* Your task
Every record that follows should be written out word for word; the pictures stay out.

::::

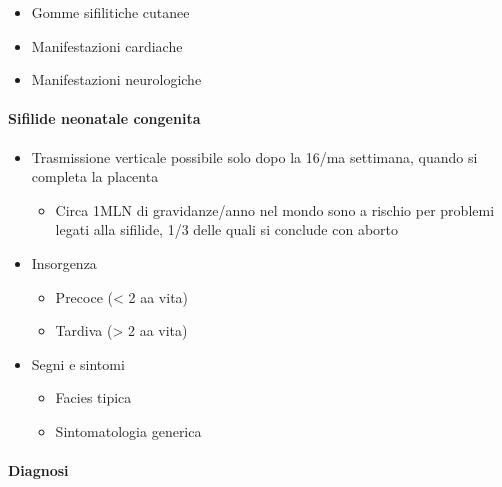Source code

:\documentclass[italian,]{article}
\providecommand{\tightlist}{%
  \setlength{\itemsep}{0pt}\setlength{\parskip}{0pt}}
\begin{document}
\begin{enumerate}
  \begin{itemize}
  \tightlist
  \item
    Gomme sifilitiche cutanee
  \item
    Manifestazioni cardiache
  \item
    Manifestazioni neurologiche
  \end{itemize}
\end{enumerate}

\hypertarget{sifilide-neonatale-congenita}{%
\paragraph{Sifilide neonatale
congenita}\label{sifilide-neonatale-congenita}}

\begin{itemize}
\tightlist
\item
  Trasmissione verticale possibile solo dopo la 16/ma settimana, quando
  si completa la placenta

  \begin{itemize}
  \tightlist
  \item
    Circa 1MLN di gravidanze/anno nel mondo sono a rischio per problemi
    legati alla sifilide, 1/3 delle quali si conclude con aborto
  \end{itemize}
\item
  Insorgenza

  \begin{itemize}
  \tightlist
  \item
    Precoce (\textless{} 2 aa vita)
  \item
    Tardiva (\textgreater{} 2 aa vita)
  \end{itemize}
\item
  Segni e sintomi

  \begin{itemize}
  \tightlist
  \item
    Facies tipica
  \item
    Sintomatologia generica
  \end{itemize}
\end{itemize}

\hypertarget{diagnosi}{%
\paragraph{Diagnosi}\label{diagnosi}}
\end{document}
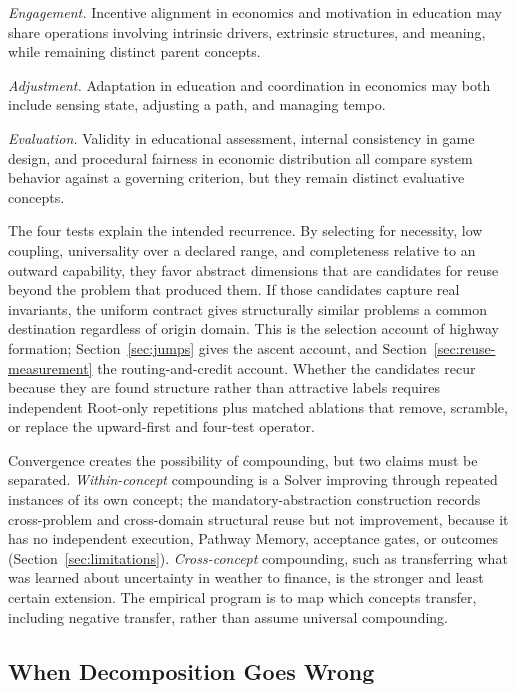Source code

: \documentclass[11pt]{article}
\begin{document}
\emph{Engagement.} Incentive alignment in economics and motivation in education may share operations involving intrinsic drivers, extrinsic structures, and meaning, while remaining distinct parent concepts.

\emph{Adjustment.} Adaptation in education and coordination in economics may both include sensing state, adjusting a path, and managing tempo.

\emph{Evaluation.} Validity in educational assessment, internal consistency in game design, and procedural fairness in economic distribution all compare system behavior against a governing criterion, but they remain distinct evaluative concepts.

The four tests explain the intended recurrence. By selecting for necessity, low coupling, universality over a declared range, and completeness relative to an outward capability, they favor abstract dimensions that are candidates for reuse beyond the problem that produced them. If those candidates capture real invariants, the uniform contract gives structurally similar problems a common destination regardless of origin domain. This is the selection account of highway formation; Section~\ref{sec:jumps} gives the ascent account, and Section~\ref{sec:reuse-measurement} the routing-and-credit account. Whether the candidates recur because they are found structure rather than attractive labels requires independent Root-only repetitions plus matched ablations that remove, scramble, or replace the upward-first and four-test operator.

Convergence creates the possibility of compounding, but two claims must be separated. \emph{Within-concept} compounding is a Solver improving through repeated instances of its own concept; the mandatory-abstraction construction records cross-problem and cross-domain structural reuse but not improvement, because it has no independent execution, Pathway Memory, acceptance gates, or outcomes (Section~\ref{sec:limitations}). \emph{Cross-concept} compounding, such as transferring what was learned about uncertainty in weather to finance, is the stronger and least certain extension. The empirical program is to map which concepts transfer, including negative transfer, rather than assume universal compounding.

\subsection{When Decomposition Goes Wrong}
\label{sec:decomposition-failures}
\end{document}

::::

* Written answer
Source code

:\documentclass[italian,]{article}
\providecommand{\tightlist}{%
  \setlength{\itemsep}{0pt}\setlength{\parskip}{0pt}}
\begin{document}
\begin{enumerate}
  \begin{itemize}
  \tightlist
  \item
    Gomme sifilitiche cutanee
  \item
    Manifestazioni cardiache
  \item
    Manifestazioni neurologiche
  \end{itemize}
\end{enumerate}

\hypertarget{sifilide-neonatale-congenita}{%
\paragraph{Sifilide neonatale
congenita}\label{sifilide-neonatale-congenita}}

\begin{itemize}
\tightlist
\item
  Trasmissione verticale possibile solo dopo la 16/ma settimana, quando
  si completa la placenta

  \begin{itemize}
  \tightlist
  \item
    Circa 1MLN di gravidanze/anno nel mondo sono a rischio per problemi
    legati alla sifilide, 1/3 delle quali si conclude con aborto
  \end{itemize}
\item
  Insorgenza

  \begin{itemize}
  \tightlist
  \item
    Precoce (\textless{} 2 aa vita)
  \item
    Tardiva (\textgreater{} 2 aa vita)
  \end{itemize}
\item
  Segni e sintomi

  \begin{itemize}
  \tightlist
  \item
    Facies tipica
  \item
    Sintomatologia generica
  \end{itemize}
\end{itemize}

\hypertarget{diagnosi}{%
\paragraph{Diagnosi}\label{diagnosi}}
\end{document}
Source code

: \documentclass[11pt]{article}
\begin{document}
\emph{Engagement.} Incentive alignment in economics and motivation in education may share operations involving intrinsic drivers, extrinsic structures, and meaning, while remaining distinct parent concepts.

\emph{Adjustment.} Adaptation in education and coordination in economics may both include sensing state, adjusting a path, and managing tempo.

\emph{Evaluation.} Validity in educational assessment, internal consistency in game design, and procedural fairness in economic distribution all compare system behavior against a governing criterion, but they remain distinct evaluative concepts.

The four tests explain the intended recurrence. By selecting for necessity, low coupling, universality over a declared range, and completeness relative to an outward capability, they favor abstract dimensions that are candidates for reuse beyond the problem that produced them. If those candidates capture real invariants, the uniform contract gives structurally similar problems a common destination regardless of origin domain. This is the selection account of highway formation; Section~\ref{sec:jumps} gives the ascent account, and Section~\ref{sec:reuse-measurement} the routing-and-credit account. Whether the candidates recur because they are found structure rather than attractive labels requires independent Root-only repetitions plus matched ablations that remove, scramble, or replace the upward-first and four-test operator.

Convergence creates the possibility of compounding, but two claims must be separated. \emph{Within-concept} compounding is a Solver improving through repeated instances of its own concept; the mandatory-abstraction construction records cross-problem and cross-domain structural reuse but not improvement, because it has no independent execution, Pathway Memory, acceptance gates, or outcomes (Section~\ref{sec:limitations}). \emph{Cross-concept} compounding, such as transferring what was learned about uncertainty in weather to finance, is the stronger and least certain extension. The empirical program is to map which concepts transfer, including negative transfer, rather than assume universal compounding.

\subsection{When Decomposition Goes Wrong}
\label{sec:decomposition-failures}
\end{document}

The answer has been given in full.